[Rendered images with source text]
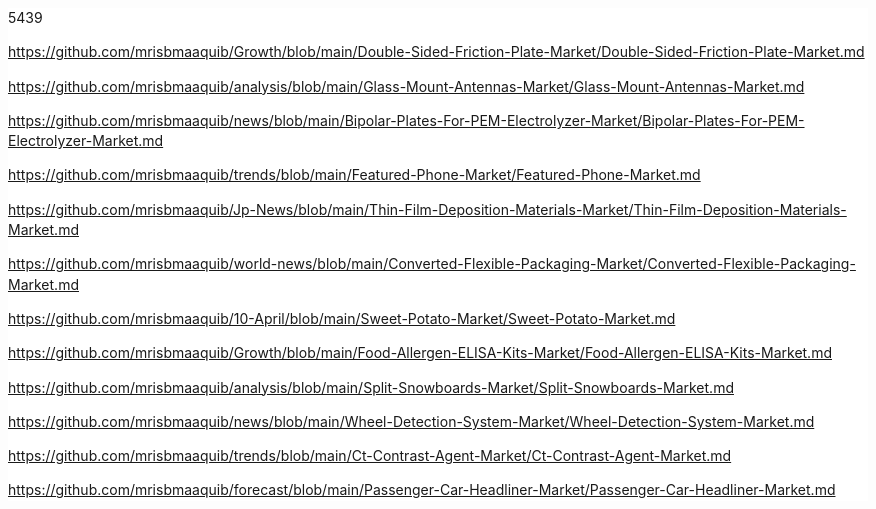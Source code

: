 5439</p><p><a href="https://github.com/mrisbmaaquib/Growth/blob/main/Double-Sided-Friction-Plate-Market/Double-Sided-Friction-Plate-Market.md">https://github.com/mrisbmaaquib/Growth/blob/main/Double-Sided-Friction-Plate-Market/Double-Sided-Friction-Plate-Market.md</a></p><p><a href="https://github.com/mrisbmaaquib/analysis/blob/main/Glass-Mount-Antennas-Market/Glass-Mount-Antennas-Market.md">https://github.com/mrisbmaaquib/analysis/blob/main/Glass-Mount-Antennas-Market/Glass-Mount-Antennas-Market.md</a></p><p><a href="https://github.com/mrisbmaaquib/news/blob/main/Bipolar-Plates-For-PEM-Electrolyzer-Market/Bipolar-Plates-For-PEM-Electrolyzer-Market.md">https://github.com/mrisbmaaquib/news/blob/main/Bipolar-Plates-For-PEM-Electrolyzer-Market/Bipolar-Plates-For-PEM-Electrolyzer-Market.md</a></p><p><a href="https://github.com/mrisbmaaquib/trends/blob/main/Featured-Phone-Market/Featured-Phone-Market.md">https://github.com/mrisbmaaquib/trends/blob/main/Featured-Phone-Market/Featured-Phone-Market.md</a></p><p><a href="https://github.com/mrisbmaaquib/Jp-News/blob/main/Thin-Film-Deposition-Materials-Market/Thin-Film-Deposition-Materials-Market.md">https://github.com/mrisbmaaquib/Jp-News/blob/main/Thin-Film-Deposition-Materials-Market/Thin-Film-Deposition-Materials-Market.md</a></p><p><a href="https://github.com/mrisbmaaquib/world-news/blob/main/Converted-Flexible-Packaging-Market/Converted-Flexible-Packaging-Market.md">https://github.com/mrisbmaaquib/world-news/blob/main/Converted-Flexible-Packaging-Market/Converted-Flexible-Packaging-Market.md</a></p><p><a href="https://github.com/mrisbmaaquib/10-April/blob/main/Sweet-Potato-Market/Sweet-Potato-Market.md">https://github.com/mrisbmaaquib/10-April/blob/main/Sweet-Potato-Market/Sweet-Potato-Market.md</a></p><p><a href="https://github.com/mrisbmaaquib/Growth/blob/main/Food-Allergen-ELISA-Kits-Market/Food-Allergen-ELISA-Kits-Market.md">https://github.com/mrisbmaaquib/Growth/blob/main/Food-Allergen-ELISA-Kits-Market/Food-Allergen-ELISA-Kits-Market.md</a></p><p><a href="https://github.com/mrisbmaaquib/analysis/blob/main/Split-Snowboards-Market/Split-Snowboards-Market.md">https://github.com/mrisbmaaquib/analysis/blob/main/Split-Snowboards-Market/Split-Snowboards-Market.md</a></p><p><a href="https://github.com/mrisbmaaquib/news/blob/main/Wheel-Detection-System-Market/Wheel-Detection-System-Market.md">https://github.com/mrisbmaaquib/news/blob/main/Wheel-Detection-System-Market/Wheel-Detection-System-Market.md</a></p><p><a href="https://github.com/mrisbmaaquib/trends/blob/main/Ct-Contrast-Agent-Market/Ct-Contrast-Agent-Market.md">https://github.com/mrisbmaaquib/trends/blob/main/Ct-Contrast-Agent-Market/Ct-Contrast-Agent-Market.md</a></p><p><a href="https://github.com/mrisbmaaquib/forecast/blob/main/Passenger-Car-Headliner-Market/Passenger-Car-Headliner-Market.md">https://github.com/mrisbmaaquib/forecast/blob/main/Passenger-Car-Headliner-Market/Passenger-Car-Headliner-Market.md</a></p>
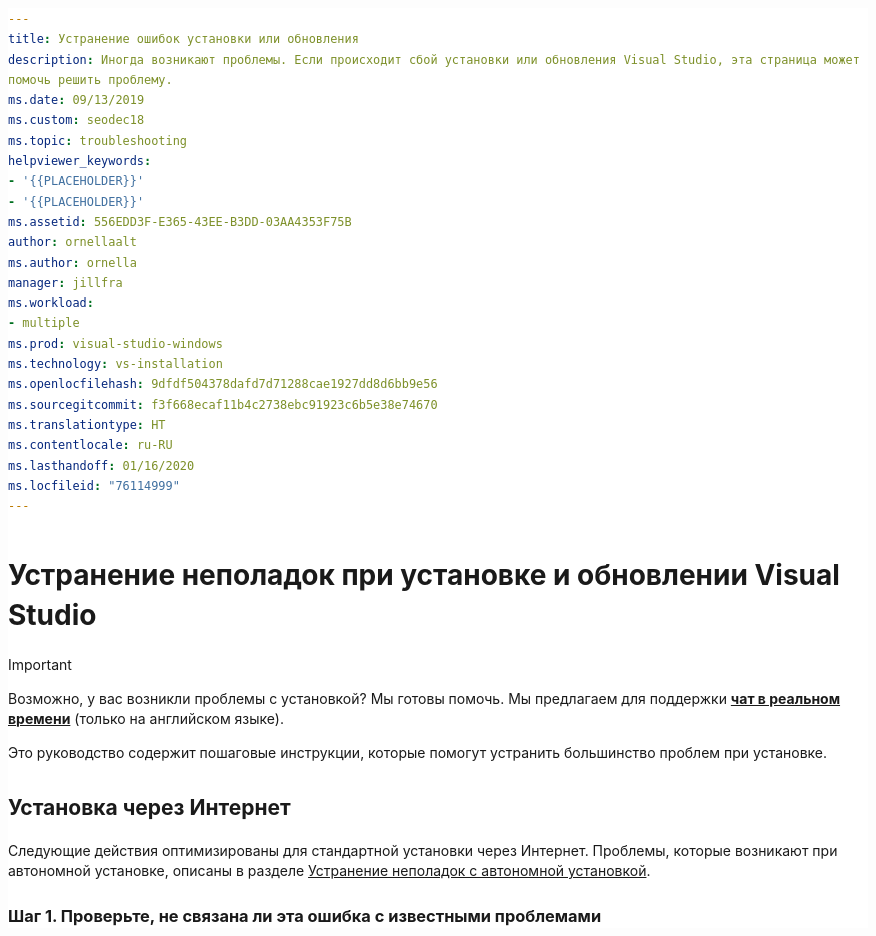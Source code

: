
 ```yaml
---
title: Устранение ошибок установки или обновления
description: Иногда возникают проблемы. Если происходит сбой установки или обновления Visual Studio, эта страница может помочь решить проблему.
ms.date: 09/13/2019
ms.custom: seodec18
ms.topic: troubleshooting
helpviewer_keywords:
- '{{PLACEHOLDER}}'
- '{{PLACEHOLDER}}'
ms.assetid: 556EDD3F-E365-43EE-B3DD-03AA4353F75B
author: ornellaalt
ms.author: ornella
manager: jillfra
ms.workload:
- multiple
ms.prod: visual-studio-windows
ms.technology: vs-installation
ms.openlocfilehash: 9dfdf504378dafd7d71288cae1927dd8d6bb9e56
ms.sourcegitcommit: f3f668ecaf11b4c2738ebc91923c6b5e38e74670
ms.translationtype: HT
ms.contentlocale: ru-RU
ms.lasthandoff: 01/16/2020
ms.locfileid: "76114999"
---
```

# <a name="troubleshoot-visual-studio-installation-and-upgrade-issues"></a>Устранение неполадок при установке и обновлении Visual Studio

> [!IMPORTANT]
> Возможно, у вас возникли проблемы с установкой? Мы готовы помочь. Мы предлагаем для поддержки [**чат в реальном времени**](https://visualstudio.microsoft.com/vs/support/#talktous) (только на английском языке).

Это руководство содержит пошаговые инструкции, которые помогут устранить большинство проблем при установке.

## <a name="online-installations"></a>Установка через Интернет

Следующие действия оптимизированы для стандартной установки через Интернет. Проблемы, которые возникают при автономной установке, описаны в разделе [Устранение неполадок с автономной установкой](#offline-installations).

### <a name="step-1---check-whether-this-problem-is-a-known-issue"></a>Шаг 1. Проверьте, не связана ли эта ошибка с известными проблемами

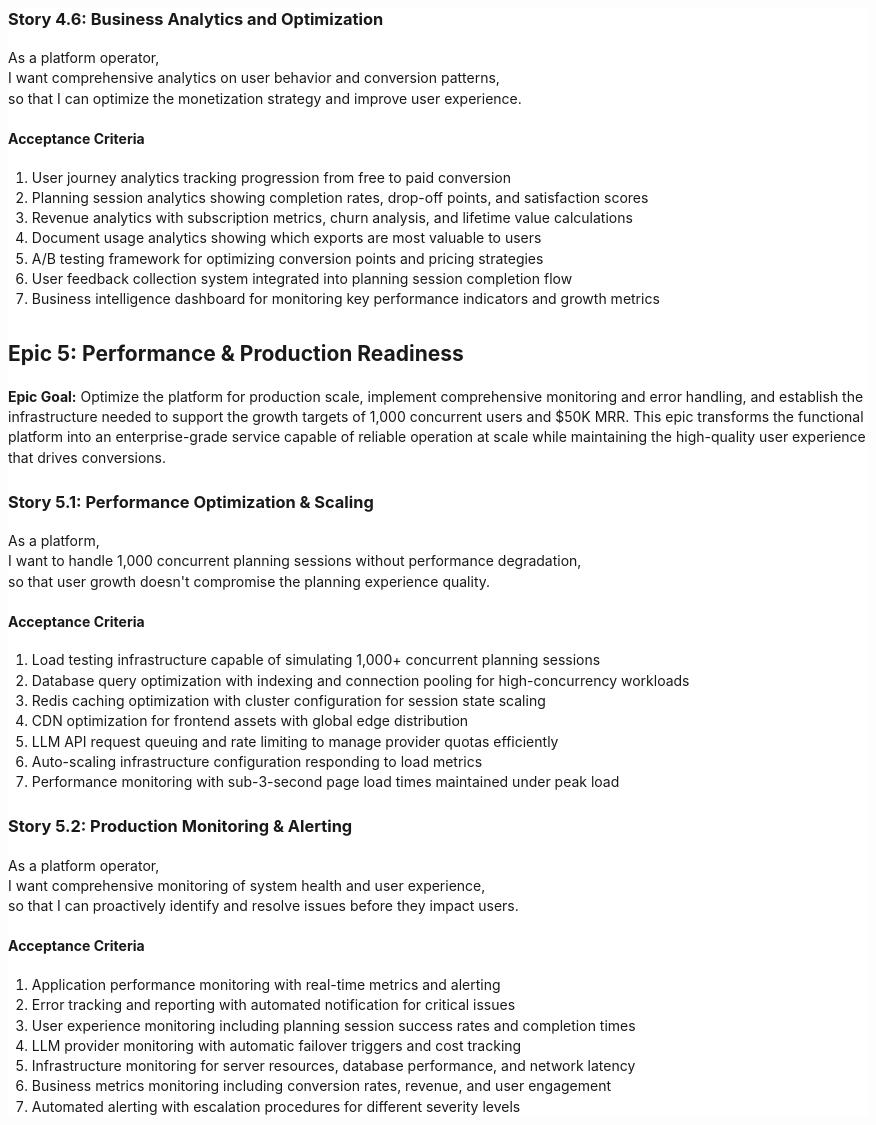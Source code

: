 ### Story 4.6: Business Analytics and Optimization

As a platform operator,  
I want comprehensive analytics on user behavior and conversion patterns,  
so that I can optimize the monetization strategy and improve user experience.

#### Acceptance Criteria
1. User journey analytics tracking progression from free to paid conversion
2. Planning session analytics showing completion rates, drop-off points, and satisfaction scores
3. Revenue analytics with subscription metrics, churn analysis, and lifetime value calculations
4. Document usage analytics showing which exports are most valuable to users
5. A/B testing framework for optimizing conversion points and pricing strategies
6. User feedback collection system integrated into planning session completion flow
7. Business intelligence dashboard for monitoring key performance indicators and growth metrics

## Epic 5: Performance & Production Readiness

**Epic Goal:** Optimize the platform for production scale, implement comprehensive monitoring and error handling, and establish the infrastructure needed to support the growth targets of 1,000 concurrent users and $50K MRR. This epic transforms the functional platform into an enterprise-grade service capable of reliable operation at scale while maintaining the high-quality user experience that drives conversions.

### Story 5.1: Performance Optimization & Scaling

As a platform,  
I want to handle 1,000 concurrent planning sessions without performance degradation,  
so that user growth doesn't compromise the planning experience quality.

#### Acceptance Criteria
1. Load testing infrastructure capable of simulating 1,000+ concurrent planning sessions
2. Database query optimization with indexing and connection pooling for high-concurrency workloads
3. Redis caching optimization with cluster configuration for session state scaling
4. CDN optimization for frontend assets with global edge distribution
5. LLM API request queuing and rate limiting to manage provider quotas efficiently
6. Auto-scaling infrastructure configuration responding to load metrics
7. Performance monitoring with sub-3-second page load times maintained under peak load

### Story 5.2: Production Monitoring & Alerting

As a platform operator,  
I want comprehensive monitoring of system health and user experience,  
so that I can proactively identify and resolve issues before they impact users.

#### Acceptance Criteria
1. Application performance monitoring with real-time metrics and alerting
2. Error tracking and reporting with automated notification for critical issues
3. User experience monitoring including planning session success rates and completion times
4. LLM provider monitoring with automatic failover triggers and cost tracking
5. Infrastructure monitoring for server resources, database performance, and network latency
6. Business metrics monitoring including conversion rates, revenue, and user engagement
7. Automated alerting with escalation procedures for different severity levels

What is required: Transcribe each line of the data above, unaltered, from the one where "2. Database query" appears to the one where "### Story 5.2: Production" appears, inclusive of both.

Response for this exercise:
2. Database query optimization with indexing and connection pooling for high-concurrency workloads
3. Redis caching optimization with cluster configuration for session state scaling
4. CDN optimization for frontend assets with global edge distribution
5. LLM API request queuing and rate limiting to manage provider quotas efficiently
6. Auto-scaling infrastructure configuration responding to load metrics
7. Performance monitoring with sub-3-second page load times maintained under peak load

### Story 5.2: Production Monitoring & Alerting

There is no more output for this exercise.